Il y a des entreprises espagnoles qui souffrent car l’Algérie est leur plus grand marché. Même les entreprises algériennes sont négativement impactées notamment celles qui peinent à remplacer leurs fournisseurs en matière première dans la céramique par exemple.
Ces entreprises ne trouvent pas de matières premières aux prix qu’elles étaient habituées à avoir chez les fournisseurs espagnols. Une entreprise espagnole dans la filière du poulet couvrait 60 % du marché du poussin en Algérie. La Région de Castellon est la plus impactée en Espagne tandis qu’en Algérie c’est la ville d’Oran où il y a une concentration d’importateurs dans la céramique.
Des élections générales en Espagne se sont déroulées dimanche 23 juillet. Elles n’ont pas débouché sur une majorité claire, quel impact peut avoir l’issue du scrutin sur les relations algéro-espagnoles ?
Au regard des sorties et des déclarations des responsables de la droite, ils veulent reprendre les relations avec l’Algérie et ne sont pas d’accord avec la position officielle sur le Sahara occidental.
Alberto Nuñez Feijóo, le leader du Parti populaire a clairement déclaré qu’il n’était pas au courant du pacte conclu entre le chef du gouvernement Pedro Sanchez et le Maroc.
On s’attendait à un raz de marée de la droite mais il n’a pas eu lieu. Le Parti populaire doit convaincre Vox (extrême droite) et pactiser avec Unión pueblo navarro qui est un parti basque.
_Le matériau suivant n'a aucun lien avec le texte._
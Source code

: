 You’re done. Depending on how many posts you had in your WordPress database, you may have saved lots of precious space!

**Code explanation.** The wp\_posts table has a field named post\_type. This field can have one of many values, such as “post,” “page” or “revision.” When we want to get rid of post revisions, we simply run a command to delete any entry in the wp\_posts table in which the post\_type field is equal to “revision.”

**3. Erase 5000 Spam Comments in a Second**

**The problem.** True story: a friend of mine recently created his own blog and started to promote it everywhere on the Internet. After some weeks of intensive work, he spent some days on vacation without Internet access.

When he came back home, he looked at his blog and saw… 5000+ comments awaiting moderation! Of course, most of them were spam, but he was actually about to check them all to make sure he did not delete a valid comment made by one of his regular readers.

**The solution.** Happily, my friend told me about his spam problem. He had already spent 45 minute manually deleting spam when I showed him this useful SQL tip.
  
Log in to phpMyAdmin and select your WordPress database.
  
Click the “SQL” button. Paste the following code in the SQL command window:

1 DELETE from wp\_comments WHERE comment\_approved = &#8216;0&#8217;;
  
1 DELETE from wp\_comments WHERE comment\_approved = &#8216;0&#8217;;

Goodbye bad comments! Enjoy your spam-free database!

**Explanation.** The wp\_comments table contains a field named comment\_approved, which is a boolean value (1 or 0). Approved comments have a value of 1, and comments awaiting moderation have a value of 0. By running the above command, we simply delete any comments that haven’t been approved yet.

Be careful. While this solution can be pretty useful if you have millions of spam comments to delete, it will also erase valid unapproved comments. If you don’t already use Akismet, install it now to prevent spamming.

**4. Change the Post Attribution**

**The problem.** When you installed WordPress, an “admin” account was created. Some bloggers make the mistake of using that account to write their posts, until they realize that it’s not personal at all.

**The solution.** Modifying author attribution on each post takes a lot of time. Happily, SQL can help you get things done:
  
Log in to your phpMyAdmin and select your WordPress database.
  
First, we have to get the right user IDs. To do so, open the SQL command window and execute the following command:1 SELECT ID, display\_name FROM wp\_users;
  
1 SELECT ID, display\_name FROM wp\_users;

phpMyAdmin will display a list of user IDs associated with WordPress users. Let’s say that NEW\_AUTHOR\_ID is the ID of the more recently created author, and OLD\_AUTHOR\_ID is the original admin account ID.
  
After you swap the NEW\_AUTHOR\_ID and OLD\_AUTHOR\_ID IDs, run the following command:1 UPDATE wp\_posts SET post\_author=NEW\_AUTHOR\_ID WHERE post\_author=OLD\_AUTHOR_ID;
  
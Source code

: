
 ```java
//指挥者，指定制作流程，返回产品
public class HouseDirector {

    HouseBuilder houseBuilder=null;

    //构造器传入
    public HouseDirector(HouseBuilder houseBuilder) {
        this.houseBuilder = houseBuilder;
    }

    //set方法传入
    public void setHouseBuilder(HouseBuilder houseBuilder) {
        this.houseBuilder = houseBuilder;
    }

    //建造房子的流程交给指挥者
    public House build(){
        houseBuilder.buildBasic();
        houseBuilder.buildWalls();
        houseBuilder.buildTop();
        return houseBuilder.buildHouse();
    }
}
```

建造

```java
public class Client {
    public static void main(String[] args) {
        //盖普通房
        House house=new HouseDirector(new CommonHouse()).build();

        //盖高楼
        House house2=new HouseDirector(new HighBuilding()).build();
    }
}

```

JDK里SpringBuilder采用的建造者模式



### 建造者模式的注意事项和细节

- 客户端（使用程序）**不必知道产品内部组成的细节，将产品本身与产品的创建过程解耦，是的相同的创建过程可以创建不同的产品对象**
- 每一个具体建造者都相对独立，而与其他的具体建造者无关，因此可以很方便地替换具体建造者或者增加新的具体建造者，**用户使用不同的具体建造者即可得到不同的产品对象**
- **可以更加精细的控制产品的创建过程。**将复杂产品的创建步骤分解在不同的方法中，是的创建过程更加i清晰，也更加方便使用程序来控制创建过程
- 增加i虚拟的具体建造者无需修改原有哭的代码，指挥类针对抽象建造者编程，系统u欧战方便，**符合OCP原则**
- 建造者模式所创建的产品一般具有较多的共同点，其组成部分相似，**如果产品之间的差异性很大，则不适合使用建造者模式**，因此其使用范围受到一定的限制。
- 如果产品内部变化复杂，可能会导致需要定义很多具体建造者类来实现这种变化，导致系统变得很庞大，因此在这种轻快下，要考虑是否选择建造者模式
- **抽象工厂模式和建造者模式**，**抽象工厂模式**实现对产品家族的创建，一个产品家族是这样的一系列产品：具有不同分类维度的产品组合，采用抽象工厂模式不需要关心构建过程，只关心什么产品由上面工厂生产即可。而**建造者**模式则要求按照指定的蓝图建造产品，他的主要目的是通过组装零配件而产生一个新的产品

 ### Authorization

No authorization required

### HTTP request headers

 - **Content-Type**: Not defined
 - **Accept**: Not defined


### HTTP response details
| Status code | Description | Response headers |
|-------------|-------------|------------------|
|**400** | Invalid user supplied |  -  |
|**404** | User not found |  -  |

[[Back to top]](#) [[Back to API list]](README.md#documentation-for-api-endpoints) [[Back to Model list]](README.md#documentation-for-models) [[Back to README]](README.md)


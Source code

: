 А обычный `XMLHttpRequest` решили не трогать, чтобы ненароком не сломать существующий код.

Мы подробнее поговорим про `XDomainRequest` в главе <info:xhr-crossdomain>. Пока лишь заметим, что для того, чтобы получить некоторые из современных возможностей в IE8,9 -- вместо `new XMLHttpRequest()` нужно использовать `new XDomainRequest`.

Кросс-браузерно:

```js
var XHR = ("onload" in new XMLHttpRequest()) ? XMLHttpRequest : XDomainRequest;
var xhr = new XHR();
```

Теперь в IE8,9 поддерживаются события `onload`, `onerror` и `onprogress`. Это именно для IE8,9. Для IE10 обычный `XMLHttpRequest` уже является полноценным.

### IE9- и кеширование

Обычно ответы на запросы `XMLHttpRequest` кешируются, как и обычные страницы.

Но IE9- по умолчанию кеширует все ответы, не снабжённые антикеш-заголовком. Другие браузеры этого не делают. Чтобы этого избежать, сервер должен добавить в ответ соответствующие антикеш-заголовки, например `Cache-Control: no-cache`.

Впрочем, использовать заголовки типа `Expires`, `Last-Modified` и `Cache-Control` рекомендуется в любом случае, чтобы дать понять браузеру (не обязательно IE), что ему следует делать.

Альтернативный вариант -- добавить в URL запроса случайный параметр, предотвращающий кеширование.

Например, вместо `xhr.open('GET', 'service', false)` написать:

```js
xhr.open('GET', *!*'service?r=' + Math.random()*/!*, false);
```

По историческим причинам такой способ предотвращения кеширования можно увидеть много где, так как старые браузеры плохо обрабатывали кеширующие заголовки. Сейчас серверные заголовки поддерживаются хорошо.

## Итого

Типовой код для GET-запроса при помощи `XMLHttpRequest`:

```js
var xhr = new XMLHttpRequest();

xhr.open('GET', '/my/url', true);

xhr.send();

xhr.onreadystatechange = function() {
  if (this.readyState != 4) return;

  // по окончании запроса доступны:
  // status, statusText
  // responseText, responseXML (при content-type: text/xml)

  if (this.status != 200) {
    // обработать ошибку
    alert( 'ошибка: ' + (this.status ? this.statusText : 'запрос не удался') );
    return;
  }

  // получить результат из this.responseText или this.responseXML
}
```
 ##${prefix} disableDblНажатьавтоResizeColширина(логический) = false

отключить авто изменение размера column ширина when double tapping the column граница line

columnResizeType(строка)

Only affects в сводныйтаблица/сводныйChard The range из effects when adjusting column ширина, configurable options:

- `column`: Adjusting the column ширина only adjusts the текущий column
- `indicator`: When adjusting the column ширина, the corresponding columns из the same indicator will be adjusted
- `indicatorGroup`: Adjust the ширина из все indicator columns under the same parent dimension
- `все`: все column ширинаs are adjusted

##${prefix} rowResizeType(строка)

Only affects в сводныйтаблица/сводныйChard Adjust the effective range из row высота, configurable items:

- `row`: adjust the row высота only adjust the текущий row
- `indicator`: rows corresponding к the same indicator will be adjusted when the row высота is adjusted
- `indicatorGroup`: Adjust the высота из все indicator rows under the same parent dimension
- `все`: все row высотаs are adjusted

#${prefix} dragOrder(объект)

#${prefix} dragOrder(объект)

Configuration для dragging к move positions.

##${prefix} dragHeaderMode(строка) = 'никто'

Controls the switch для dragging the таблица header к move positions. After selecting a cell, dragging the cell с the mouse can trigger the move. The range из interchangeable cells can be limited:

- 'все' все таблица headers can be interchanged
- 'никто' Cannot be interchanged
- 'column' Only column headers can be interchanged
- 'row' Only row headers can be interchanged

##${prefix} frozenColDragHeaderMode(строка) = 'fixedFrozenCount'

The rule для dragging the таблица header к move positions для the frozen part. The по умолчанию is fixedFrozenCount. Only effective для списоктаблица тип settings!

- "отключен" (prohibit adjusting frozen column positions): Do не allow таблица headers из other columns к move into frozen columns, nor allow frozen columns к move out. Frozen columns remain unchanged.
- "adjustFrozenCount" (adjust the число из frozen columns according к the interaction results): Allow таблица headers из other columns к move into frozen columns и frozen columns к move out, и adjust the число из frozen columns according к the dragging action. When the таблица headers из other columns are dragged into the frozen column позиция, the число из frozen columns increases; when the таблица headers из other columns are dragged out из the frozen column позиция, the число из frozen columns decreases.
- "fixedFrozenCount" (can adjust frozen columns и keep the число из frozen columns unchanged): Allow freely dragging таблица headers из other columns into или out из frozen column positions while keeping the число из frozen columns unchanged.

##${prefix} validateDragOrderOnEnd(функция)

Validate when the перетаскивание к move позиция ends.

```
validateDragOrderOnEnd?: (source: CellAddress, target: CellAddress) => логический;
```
Tout dépend des pactes. Il y a même une probabilité qu’un vote soit organisé à nouveau pour départager les deux camps.
L’arrivée du Parti populaire au pouvoir pourrait-elle selon vous faire revenir la relation à son état d’avant le revirement de Pedro Sanchez en mars 2020 ?
Quand le leader du Parti populaire a été interrogé à ce sujet, il a montré une disposition à redistribuer les cartes. S’il arrive à former un gouvernement, il aura les cartes en main pour revenir à une relation équilibrée avec l’Algérie et le Maroc et en finir avec cette crise.
En tant que Cercle de Commerce et d’Industrie Algéro-Espagnol qu’attendez-vous du prochain gouvernement espagnol ?
Qu’il revienne à la position classique de l’Espagne. On est dans l’inactivité. Nous voulons que les échanges commerciaux reprennent. Ce qui nous importe le plus c’est que les choses se débloquent.
Il y a beaucoup de retard à rattraper. La situation géopolitique a beaucoup évolué. L’Algérie pourrait être une solution pour les entreprises espagnoles qui pourraient délocaliser leur production dans notre pays.
Êtes-vous optimistes quant à un retour à la normale des relations algéro-espagnoles ?
Je crois qu’ils ont commencé à ouvrir les lignes aériennes. Les liaisons entre Alicante, Alger et Oran ont été relancées. Selon mes informations, ça annonce d’autres ouvertures.
Même le gouvernement espagnol n’est pas satisfait des résultats de son rapprochement avec le Maroc. Quel que soit celui qui formera le gouvernement, il a les possibilités de revenir à une position équilibrée et de reprendre des relations normales avec l’Algérie.
Il y a de quoi être optimiste quant à un retour des relations entre l’Algérie et l’Espagne. L’Espagne est toujours notre client. L’Europe est demandeur d’énergie. L’Algérie est toute proche et il y a un gazoduc qui la relie à l’Espagne. Tous ces éléments entrent en jeu pour que la situation se débloque.